VIN numbers have had a remarkable track record of staying ahead of analyst estimates in 2013 for Tesla. And right now the VIN #'s are saying that 21,000 units is far too low of an estimate for 2013.
Management's consistent comments about having no problems with demand, will finally be appreciated and accepted by the market, as production begins to scale.
If Tesla can deliver 6,750 in Q3 as the VIN data implies, that would bring overall deliveries to 16,800 in 2013. To reach management's goal of 21,000, Tesla would only have to sell 4,200 in Q4. Considering the power tailwind of seasonal demand skewed towards Q4, this appears to be a very low estimate.

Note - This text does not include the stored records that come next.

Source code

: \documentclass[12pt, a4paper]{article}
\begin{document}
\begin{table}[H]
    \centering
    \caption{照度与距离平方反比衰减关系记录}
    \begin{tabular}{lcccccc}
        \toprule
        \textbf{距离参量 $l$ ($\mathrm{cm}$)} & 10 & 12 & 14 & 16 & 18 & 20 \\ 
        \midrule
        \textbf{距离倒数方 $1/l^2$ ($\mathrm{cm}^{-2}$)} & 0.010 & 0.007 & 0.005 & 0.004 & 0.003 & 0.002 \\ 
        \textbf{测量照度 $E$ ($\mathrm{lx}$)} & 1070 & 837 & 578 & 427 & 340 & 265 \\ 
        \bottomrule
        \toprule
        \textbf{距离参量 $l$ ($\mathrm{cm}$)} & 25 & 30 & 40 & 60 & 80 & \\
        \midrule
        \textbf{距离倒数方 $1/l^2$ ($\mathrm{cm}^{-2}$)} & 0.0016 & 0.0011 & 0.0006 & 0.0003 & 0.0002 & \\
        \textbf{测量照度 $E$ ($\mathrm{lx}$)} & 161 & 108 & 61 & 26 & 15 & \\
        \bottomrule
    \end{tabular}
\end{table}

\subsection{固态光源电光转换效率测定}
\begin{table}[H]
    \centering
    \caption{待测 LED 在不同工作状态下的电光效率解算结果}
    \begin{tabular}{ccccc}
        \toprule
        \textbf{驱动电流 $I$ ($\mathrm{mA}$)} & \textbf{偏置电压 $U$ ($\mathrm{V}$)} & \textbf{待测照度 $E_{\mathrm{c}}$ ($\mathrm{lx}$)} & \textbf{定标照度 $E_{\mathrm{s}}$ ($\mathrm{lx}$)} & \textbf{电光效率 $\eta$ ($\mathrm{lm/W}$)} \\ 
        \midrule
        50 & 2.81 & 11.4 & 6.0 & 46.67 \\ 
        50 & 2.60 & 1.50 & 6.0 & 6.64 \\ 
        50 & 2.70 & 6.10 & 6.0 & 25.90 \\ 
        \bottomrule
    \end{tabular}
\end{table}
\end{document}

With European and Asian markets coming online in the second half of 2013, demand will see a boost. Tesla appears to already be scaling production to meet the new demand its seeing after opening up orders just a couple months ago in the eurozone.
Who knows, the squeeze may not be over. Only 1/3 of the Tesla shorts have covered. As of August 30th, 2013 there were over 21.5M shares still short. That represents approximatley 17% of the company's market cap, a position of more than $3.5B.
Put the clues together. Production data (VIN) indicates we are tracking well above 21,000 units in 2013. Management has stated numerous times there isn't a problem of demand. Reports have been confirmed that production has scaled to 26,000 annually. European and Asian markets are about to go live.